%%
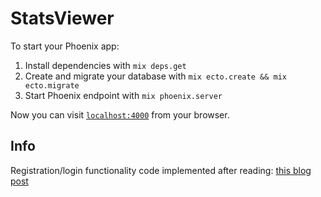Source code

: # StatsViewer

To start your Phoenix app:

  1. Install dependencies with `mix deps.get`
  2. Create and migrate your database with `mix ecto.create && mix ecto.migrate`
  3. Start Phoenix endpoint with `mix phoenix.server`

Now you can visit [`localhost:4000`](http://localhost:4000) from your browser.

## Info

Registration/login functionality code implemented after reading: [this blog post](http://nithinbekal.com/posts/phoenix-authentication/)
%%
%%
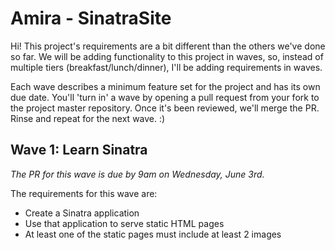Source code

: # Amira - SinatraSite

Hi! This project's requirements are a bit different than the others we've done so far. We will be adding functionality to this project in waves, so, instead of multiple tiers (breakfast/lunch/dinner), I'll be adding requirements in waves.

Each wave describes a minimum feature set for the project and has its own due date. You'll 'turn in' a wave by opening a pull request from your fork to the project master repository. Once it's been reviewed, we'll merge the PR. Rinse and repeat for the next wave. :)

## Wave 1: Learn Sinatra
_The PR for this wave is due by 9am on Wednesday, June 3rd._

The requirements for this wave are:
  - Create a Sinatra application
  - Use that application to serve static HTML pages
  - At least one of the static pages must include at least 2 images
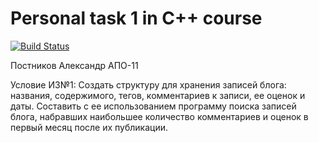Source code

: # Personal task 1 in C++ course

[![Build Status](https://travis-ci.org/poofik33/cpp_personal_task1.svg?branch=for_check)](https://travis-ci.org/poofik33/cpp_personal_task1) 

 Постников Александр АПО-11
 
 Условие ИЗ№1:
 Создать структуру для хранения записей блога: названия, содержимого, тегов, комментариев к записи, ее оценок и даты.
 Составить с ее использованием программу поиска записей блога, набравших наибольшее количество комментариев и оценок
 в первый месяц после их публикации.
%%
%%
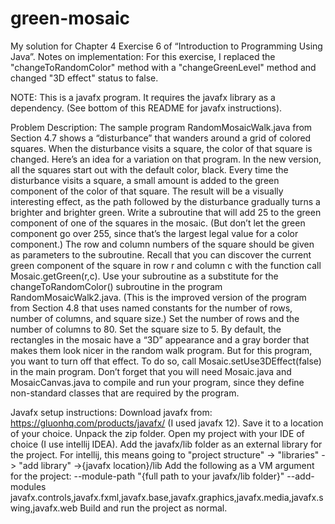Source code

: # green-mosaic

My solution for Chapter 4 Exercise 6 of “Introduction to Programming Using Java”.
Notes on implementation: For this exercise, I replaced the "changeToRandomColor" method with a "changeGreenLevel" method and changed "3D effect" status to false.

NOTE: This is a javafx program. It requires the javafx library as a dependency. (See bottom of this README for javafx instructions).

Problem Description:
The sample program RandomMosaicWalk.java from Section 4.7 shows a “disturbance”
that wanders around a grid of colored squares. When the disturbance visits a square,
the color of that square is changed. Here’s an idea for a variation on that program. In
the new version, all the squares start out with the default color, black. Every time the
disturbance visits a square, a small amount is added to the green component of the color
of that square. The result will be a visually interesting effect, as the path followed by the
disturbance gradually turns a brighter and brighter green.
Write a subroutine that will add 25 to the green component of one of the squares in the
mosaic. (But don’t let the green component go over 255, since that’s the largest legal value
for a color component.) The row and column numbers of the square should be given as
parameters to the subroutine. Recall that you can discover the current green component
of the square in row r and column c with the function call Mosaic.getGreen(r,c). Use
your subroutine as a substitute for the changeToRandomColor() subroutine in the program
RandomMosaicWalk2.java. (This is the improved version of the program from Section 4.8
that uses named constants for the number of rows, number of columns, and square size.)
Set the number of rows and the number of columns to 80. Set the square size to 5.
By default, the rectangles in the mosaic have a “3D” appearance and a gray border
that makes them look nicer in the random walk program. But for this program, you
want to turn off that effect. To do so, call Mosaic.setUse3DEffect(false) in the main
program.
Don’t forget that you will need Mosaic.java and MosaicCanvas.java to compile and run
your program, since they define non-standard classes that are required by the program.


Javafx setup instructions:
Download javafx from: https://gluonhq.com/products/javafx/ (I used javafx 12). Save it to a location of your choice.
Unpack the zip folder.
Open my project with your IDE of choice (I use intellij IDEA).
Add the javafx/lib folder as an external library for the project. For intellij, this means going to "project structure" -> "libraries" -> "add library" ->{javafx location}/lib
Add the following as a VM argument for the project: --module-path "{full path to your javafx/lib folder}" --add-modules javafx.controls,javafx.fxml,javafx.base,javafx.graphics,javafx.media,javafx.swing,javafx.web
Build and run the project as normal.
%%
▸ TASK BRIEF
Go through the records above. Copy each line in which the string "path" appears.

▸ ANSWER FOR THIS EXERCISE
of that square. The result will be a visually interesting effect, as the path followed by the
Add the following as a VM argument for the project: --module-path "{full path to your javafx/lib folder}" --add-modules javafx.controls,javafx.fxml,javafx.base,javafx.graphics,javafx.media,javafx.swing,javafx.web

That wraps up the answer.